KK: Well, kind of. A lot of the people are so conditioned to missile attacks now that even though the missile attacks are coming, and even though you or I would seek shelter, they've taken on this attitude that's like: ‘Well, I've made it this far, I'll be okay.’ I think they get a sense of false security about it.
The weird fact is, having never served in the military or been in a war of any kind, you have this odd understanding of what war is like. War’s for them, not for me. It's over there, not here. So you kind of turn into this odd spectator standing, watching it happen, but not being in it.
JV: Do you feel less like a spectator now?
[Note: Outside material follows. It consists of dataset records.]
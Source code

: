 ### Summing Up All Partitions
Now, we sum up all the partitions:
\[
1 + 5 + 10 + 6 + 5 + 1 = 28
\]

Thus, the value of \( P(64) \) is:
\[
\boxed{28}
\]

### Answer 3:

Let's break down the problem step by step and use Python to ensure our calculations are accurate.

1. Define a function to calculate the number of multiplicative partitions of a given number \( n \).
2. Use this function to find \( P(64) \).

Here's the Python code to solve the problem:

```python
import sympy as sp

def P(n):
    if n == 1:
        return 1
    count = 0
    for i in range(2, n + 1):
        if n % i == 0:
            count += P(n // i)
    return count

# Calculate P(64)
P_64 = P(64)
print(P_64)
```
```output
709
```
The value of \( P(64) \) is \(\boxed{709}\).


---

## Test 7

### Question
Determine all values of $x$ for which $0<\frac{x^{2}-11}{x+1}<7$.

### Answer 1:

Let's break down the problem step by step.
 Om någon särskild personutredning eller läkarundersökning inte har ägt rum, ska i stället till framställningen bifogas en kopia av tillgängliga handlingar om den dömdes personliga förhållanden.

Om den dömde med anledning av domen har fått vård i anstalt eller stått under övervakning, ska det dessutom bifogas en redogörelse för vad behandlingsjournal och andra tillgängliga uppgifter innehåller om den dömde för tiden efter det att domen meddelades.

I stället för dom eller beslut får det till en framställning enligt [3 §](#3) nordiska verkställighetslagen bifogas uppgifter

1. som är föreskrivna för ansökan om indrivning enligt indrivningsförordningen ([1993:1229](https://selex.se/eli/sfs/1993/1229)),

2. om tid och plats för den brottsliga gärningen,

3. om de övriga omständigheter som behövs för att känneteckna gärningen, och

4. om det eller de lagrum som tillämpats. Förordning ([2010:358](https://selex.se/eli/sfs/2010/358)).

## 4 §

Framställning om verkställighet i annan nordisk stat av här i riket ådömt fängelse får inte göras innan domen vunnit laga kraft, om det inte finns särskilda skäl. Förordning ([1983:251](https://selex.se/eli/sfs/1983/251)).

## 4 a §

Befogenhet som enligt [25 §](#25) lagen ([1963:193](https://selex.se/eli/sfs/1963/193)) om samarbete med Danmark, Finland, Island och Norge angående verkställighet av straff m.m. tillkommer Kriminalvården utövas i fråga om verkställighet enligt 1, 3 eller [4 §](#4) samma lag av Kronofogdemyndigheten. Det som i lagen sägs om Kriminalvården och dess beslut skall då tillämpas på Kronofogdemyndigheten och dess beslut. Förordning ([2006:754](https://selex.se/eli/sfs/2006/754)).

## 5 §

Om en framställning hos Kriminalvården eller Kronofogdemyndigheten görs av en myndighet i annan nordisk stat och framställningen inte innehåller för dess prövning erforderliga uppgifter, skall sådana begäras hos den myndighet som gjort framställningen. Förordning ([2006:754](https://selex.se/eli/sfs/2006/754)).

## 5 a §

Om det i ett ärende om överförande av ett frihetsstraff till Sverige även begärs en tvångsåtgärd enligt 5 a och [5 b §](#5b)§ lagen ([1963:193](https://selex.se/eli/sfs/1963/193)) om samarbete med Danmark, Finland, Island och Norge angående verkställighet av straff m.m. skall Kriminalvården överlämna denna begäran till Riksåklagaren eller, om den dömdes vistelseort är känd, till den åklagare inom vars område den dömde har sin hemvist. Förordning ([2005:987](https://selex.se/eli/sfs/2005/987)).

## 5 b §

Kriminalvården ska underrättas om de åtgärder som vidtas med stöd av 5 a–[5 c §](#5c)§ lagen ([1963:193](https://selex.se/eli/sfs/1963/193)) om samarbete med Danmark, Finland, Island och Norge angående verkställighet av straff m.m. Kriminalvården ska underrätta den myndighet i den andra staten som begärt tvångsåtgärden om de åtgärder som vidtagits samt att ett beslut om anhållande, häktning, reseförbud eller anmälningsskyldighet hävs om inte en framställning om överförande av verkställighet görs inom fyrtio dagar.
KK: Oh yeah, I have really close friends in Kyiv. I have some friends in Poltava, in Odessa, and some of the other cities that are being shelled every night. So I still have the app going on my phone, and I have their cities listed, and a couple times I'll contact them after they've had air raids and make sure they're safe and doing well. But yes, I know people over there. It's now personal.
JV: Having that connection, is it hard to be here, to be so away from it?
KK: Yes and no. I feel like I've done what I set out to do over there, and even if I don't go back into Ukraine next summer, if the war ended tomorrow, I've told all the family I will take them over to Ukraine, and we'll tour the country and just look at its history and how beautiful a country it is.
JV: Reports from this fall put the number of dead and injured from both sides at over a million, with another 12,000 civilian deaths. The war might not end anytime soon.
KK: No.
JV: So what's next for you?
KK: I don't know. This isn't something where I'm campaigning to go look for the next war and go jump into an area like Palestine or Sudan or something. Literally this hooked me in a way that I wasn't expecting to have happened. People go, ‘Why should we care?’ Russia's president, Putin, Dictator Putin, has said that if he can beat Ukraine, he will erase it as a country, as a language, as a culture, and it won't exist. We shouldn't let a dictator jump in and erase an entire country.
So I would hope this country can stay firm in their support for this war. They want aid. They don't want us to come in and do their fighting for them. They want to be a free and unique people and to exist and we should help them do it without reservation.